# Required work:
All lines in the records below with the word "each" must be returned.
[[ Input data, beginning ]]
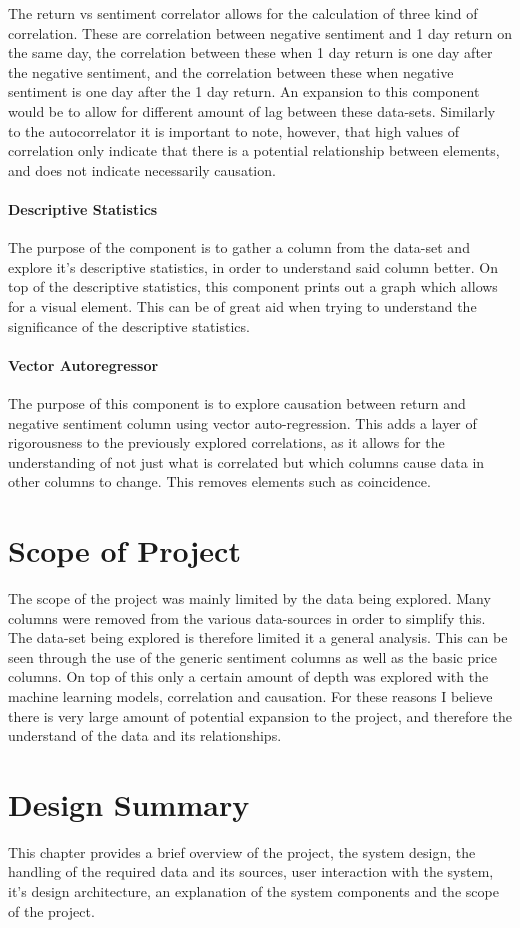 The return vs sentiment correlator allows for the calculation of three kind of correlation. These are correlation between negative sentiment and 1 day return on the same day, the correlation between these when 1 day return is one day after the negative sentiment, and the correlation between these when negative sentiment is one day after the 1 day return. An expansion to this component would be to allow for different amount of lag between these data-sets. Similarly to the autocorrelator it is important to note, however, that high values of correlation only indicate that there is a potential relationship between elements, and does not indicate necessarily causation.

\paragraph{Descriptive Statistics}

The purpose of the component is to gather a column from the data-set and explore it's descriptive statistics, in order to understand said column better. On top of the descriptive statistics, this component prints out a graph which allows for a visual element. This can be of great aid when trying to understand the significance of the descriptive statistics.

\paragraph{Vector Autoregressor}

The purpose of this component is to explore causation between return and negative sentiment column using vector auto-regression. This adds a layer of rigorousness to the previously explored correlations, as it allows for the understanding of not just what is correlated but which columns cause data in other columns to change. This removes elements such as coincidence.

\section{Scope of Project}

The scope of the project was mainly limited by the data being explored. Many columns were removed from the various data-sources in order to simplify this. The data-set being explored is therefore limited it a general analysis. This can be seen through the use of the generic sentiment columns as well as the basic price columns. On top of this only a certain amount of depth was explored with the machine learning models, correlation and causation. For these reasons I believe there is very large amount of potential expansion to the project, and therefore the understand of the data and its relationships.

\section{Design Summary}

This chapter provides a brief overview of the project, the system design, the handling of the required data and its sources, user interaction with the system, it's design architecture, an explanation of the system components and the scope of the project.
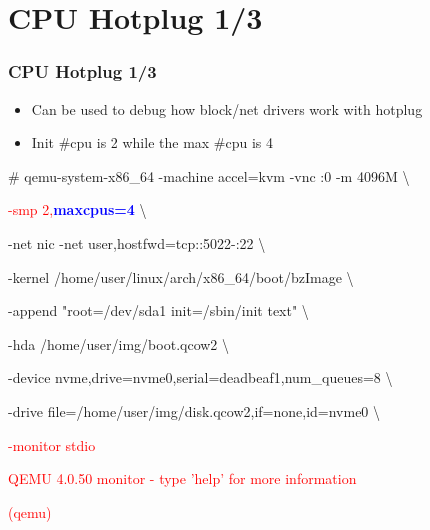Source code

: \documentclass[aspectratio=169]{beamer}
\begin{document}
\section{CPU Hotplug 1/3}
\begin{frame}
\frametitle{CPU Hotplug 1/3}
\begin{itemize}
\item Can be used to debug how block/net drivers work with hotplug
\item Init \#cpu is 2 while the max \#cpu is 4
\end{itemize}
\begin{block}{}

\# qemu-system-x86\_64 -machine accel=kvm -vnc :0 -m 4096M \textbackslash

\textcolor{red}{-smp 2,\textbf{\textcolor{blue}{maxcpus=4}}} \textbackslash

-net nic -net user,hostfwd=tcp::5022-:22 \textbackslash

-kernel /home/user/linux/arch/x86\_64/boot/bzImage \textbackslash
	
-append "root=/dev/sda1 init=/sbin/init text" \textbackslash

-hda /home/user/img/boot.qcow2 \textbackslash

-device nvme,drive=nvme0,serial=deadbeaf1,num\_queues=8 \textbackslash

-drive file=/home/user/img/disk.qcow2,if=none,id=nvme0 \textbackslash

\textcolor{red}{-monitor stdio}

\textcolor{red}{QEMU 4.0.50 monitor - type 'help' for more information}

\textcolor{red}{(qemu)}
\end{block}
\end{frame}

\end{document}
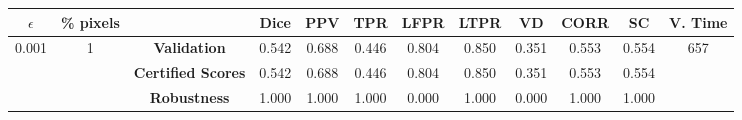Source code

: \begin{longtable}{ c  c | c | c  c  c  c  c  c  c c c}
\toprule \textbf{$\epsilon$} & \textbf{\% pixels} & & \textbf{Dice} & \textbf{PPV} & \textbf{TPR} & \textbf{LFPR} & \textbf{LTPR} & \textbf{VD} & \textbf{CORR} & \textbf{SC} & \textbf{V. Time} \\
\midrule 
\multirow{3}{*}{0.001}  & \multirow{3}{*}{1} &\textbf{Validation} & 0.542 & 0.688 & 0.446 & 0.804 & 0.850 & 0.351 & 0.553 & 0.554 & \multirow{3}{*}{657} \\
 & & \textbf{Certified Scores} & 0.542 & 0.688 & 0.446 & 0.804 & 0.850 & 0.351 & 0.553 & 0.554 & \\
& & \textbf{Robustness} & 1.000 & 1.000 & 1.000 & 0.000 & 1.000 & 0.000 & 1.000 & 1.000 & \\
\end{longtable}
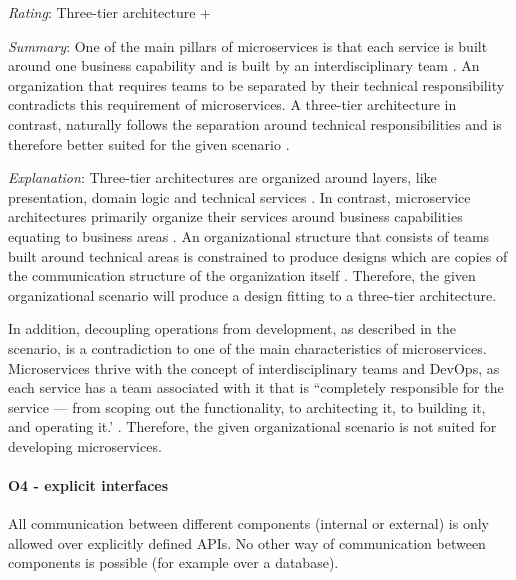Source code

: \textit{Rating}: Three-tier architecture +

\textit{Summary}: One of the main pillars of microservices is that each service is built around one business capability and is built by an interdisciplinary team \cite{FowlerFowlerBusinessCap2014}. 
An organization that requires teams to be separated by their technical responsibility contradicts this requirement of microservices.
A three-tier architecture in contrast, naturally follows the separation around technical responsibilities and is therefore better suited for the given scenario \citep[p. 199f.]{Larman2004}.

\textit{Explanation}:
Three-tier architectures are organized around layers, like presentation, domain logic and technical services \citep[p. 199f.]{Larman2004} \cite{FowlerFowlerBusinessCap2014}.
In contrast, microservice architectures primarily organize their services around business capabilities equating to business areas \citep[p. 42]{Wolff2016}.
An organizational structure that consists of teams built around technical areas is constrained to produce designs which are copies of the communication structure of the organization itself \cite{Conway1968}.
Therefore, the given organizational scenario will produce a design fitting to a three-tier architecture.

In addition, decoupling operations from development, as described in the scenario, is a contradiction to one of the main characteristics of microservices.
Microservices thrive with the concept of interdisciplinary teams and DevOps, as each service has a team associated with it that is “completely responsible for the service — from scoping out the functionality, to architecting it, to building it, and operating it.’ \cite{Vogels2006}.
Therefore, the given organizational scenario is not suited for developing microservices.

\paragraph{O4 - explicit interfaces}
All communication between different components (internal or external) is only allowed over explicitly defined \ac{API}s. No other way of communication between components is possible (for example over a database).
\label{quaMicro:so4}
[[ Input data, end ]]
[[ Input data, beginning ]]
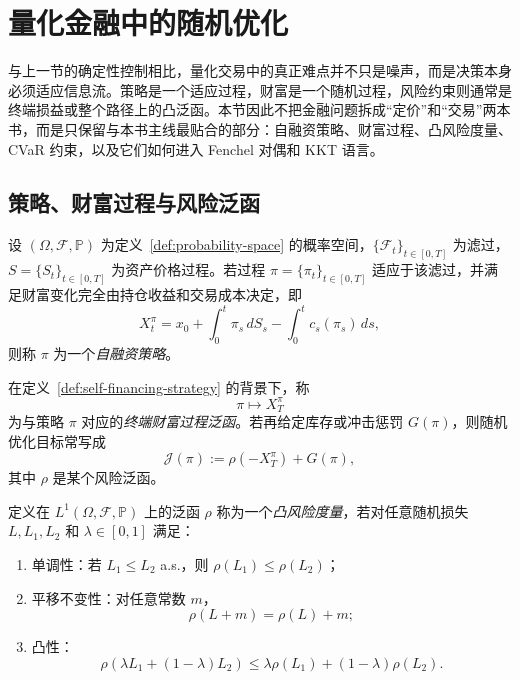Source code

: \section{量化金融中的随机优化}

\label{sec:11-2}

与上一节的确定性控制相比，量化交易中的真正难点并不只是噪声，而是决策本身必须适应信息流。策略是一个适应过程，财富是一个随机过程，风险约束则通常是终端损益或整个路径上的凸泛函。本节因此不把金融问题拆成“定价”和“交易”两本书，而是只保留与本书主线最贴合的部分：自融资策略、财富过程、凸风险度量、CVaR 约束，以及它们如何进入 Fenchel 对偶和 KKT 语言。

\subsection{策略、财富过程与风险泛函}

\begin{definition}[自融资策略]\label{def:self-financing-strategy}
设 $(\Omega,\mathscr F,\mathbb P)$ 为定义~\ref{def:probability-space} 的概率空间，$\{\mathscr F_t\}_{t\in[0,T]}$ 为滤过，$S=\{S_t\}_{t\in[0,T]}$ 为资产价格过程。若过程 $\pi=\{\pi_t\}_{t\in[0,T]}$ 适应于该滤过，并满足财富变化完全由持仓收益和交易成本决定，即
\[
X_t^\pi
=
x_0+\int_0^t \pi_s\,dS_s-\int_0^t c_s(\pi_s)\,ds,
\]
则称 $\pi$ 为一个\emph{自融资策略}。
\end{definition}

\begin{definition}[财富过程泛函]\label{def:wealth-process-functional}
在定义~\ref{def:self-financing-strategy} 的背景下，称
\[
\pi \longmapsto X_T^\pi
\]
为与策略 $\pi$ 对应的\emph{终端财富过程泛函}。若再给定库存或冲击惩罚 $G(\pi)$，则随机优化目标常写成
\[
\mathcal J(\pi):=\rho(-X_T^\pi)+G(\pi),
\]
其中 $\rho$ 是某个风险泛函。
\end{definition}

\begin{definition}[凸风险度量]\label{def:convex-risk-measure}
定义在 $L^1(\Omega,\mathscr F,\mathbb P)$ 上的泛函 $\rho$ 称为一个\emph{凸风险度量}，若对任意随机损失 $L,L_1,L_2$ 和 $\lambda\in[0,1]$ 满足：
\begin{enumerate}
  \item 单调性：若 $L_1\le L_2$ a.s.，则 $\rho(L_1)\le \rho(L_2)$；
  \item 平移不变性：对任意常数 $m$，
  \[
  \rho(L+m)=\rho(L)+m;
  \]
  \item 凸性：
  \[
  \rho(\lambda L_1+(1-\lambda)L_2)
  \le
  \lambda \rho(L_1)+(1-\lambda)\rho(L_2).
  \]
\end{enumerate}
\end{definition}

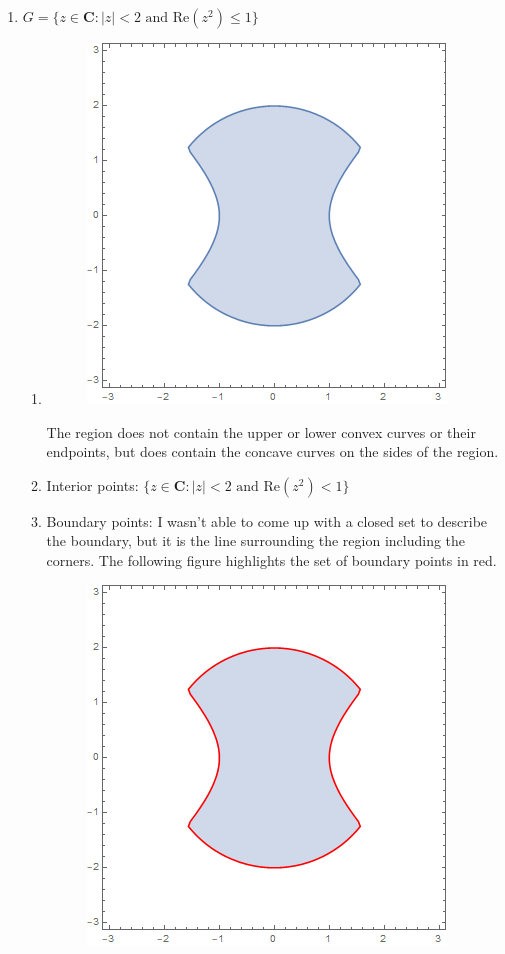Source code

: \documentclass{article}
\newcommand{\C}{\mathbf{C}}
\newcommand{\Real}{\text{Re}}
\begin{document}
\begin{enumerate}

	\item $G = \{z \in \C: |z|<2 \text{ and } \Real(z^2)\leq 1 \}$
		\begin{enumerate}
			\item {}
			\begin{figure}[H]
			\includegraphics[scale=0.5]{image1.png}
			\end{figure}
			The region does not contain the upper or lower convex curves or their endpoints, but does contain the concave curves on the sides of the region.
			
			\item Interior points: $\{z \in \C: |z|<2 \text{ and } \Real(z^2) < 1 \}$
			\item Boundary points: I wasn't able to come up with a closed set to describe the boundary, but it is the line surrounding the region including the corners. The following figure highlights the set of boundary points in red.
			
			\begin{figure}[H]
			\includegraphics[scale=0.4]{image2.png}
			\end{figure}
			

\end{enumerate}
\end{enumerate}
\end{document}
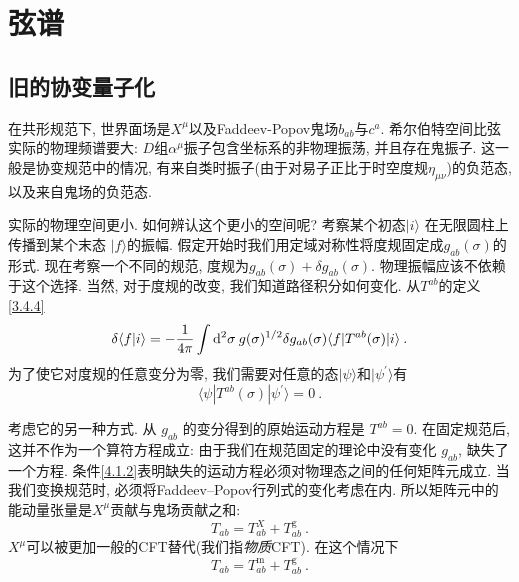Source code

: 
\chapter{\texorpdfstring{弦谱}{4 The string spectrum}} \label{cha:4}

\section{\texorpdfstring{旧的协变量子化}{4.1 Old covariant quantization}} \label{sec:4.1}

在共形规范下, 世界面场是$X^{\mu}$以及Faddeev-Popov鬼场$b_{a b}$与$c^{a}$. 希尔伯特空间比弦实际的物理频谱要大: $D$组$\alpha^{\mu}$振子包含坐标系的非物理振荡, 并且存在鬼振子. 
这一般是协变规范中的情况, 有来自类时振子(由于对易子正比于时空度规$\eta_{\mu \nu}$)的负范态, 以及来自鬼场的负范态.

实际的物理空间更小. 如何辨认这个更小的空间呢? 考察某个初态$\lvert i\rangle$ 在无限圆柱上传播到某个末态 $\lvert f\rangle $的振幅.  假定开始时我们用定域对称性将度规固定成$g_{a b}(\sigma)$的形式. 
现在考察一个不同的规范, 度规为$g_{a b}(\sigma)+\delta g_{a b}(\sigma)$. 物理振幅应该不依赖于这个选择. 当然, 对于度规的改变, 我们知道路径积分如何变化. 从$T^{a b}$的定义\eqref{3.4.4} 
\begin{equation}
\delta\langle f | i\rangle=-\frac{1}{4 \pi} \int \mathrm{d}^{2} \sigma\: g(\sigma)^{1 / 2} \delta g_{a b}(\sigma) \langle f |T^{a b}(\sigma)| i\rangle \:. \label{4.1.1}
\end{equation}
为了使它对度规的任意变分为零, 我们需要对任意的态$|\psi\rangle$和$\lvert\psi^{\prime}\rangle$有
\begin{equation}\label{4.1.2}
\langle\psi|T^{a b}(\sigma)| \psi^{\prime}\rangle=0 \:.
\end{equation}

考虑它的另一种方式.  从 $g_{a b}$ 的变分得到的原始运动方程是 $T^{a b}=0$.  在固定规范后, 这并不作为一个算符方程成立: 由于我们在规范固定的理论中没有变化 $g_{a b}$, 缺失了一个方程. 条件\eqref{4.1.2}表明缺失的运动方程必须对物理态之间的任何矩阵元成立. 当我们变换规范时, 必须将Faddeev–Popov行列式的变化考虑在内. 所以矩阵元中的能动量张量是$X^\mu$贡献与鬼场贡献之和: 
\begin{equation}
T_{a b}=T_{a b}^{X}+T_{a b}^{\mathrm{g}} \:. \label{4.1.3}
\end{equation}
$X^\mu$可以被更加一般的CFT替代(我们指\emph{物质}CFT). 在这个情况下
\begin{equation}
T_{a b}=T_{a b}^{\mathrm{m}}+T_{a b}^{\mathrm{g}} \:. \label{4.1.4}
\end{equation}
[[ Input data, end ]]
[[ Input data, beginning ]]
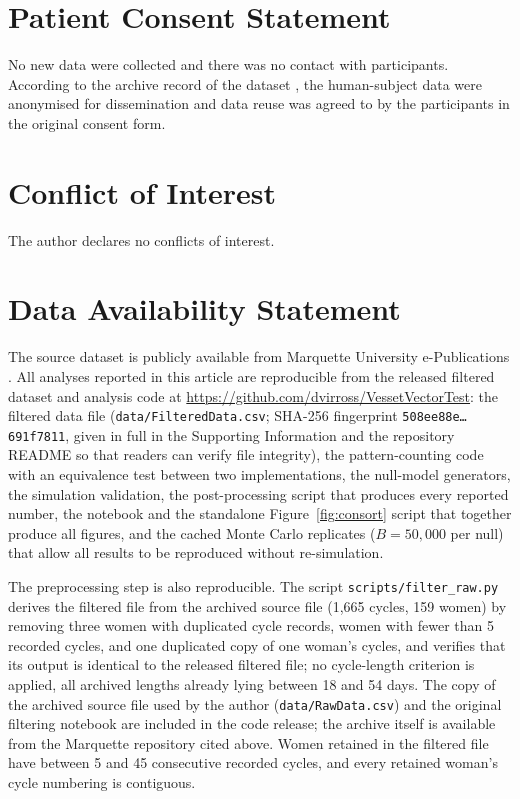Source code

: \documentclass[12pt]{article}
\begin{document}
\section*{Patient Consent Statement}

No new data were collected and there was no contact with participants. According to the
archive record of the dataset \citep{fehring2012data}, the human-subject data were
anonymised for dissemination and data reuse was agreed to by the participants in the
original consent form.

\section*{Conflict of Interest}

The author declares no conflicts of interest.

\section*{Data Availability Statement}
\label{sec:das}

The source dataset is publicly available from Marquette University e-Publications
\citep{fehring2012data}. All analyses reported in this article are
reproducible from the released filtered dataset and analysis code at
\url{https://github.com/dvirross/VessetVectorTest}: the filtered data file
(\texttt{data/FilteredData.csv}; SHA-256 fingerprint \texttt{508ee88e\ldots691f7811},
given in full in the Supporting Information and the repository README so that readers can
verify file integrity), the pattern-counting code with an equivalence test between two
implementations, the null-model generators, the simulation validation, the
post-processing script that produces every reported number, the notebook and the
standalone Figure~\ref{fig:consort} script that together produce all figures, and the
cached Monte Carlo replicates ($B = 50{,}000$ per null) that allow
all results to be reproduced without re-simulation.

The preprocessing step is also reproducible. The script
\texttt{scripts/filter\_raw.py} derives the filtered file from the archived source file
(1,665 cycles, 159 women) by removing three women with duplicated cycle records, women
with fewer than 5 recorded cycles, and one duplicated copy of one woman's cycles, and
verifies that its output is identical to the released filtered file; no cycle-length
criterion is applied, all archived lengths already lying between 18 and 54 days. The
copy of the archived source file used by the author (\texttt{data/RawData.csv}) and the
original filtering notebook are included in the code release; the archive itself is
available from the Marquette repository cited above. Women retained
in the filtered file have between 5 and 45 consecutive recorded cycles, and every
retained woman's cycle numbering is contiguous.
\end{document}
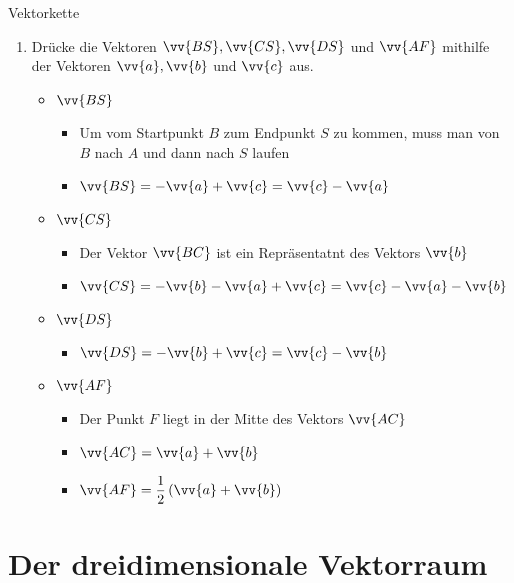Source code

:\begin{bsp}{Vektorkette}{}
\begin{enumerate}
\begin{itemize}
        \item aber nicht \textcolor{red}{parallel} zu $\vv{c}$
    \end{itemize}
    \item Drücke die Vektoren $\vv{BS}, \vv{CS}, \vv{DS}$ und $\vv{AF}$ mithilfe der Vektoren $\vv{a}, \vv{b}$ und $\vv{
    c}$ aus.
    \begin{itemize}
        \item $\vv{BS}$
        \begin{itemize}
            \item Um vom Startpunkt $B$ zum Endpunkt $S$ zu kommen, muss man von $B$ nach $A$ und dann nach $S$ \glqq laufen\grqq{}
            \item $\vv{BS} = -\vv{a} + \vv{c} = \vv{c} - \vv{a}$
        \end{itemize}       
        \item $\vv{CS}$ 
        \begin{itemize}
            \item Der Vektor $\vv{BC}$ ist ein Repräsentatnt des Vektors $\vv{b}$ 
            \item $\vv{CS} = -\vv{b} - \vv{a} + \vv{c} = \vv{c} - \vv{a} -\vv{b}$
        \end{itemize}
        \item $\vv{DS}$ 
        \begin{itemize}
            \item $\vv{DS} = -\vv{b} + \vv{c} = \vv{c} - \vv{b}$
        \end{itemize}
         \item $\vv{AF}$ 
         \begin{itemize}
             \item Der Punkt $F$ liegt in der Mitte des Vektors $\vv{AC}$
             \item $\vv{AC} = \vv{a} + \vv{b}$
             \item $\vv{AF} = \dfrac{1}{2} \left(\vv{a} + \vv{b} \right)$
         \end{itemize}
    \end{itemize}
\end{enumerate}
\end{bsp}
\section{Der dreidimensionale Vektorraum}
[[ Input data, end ]]
# Output below:
\textit{Summary}: One of the main pillars of microservices is that each service is built around one business capability and is built by an interdisciplinary team \cite{FowlerFowlerBusinessCap2014}. 
Microservices thrive with the concept of interdisciplinary teams and DevOps, as each service has a team associated with it that is “completely responsible for the service — from scoping out the functionality, to architecting it, to building it, and operating it.’ \cite{Vogels2006}.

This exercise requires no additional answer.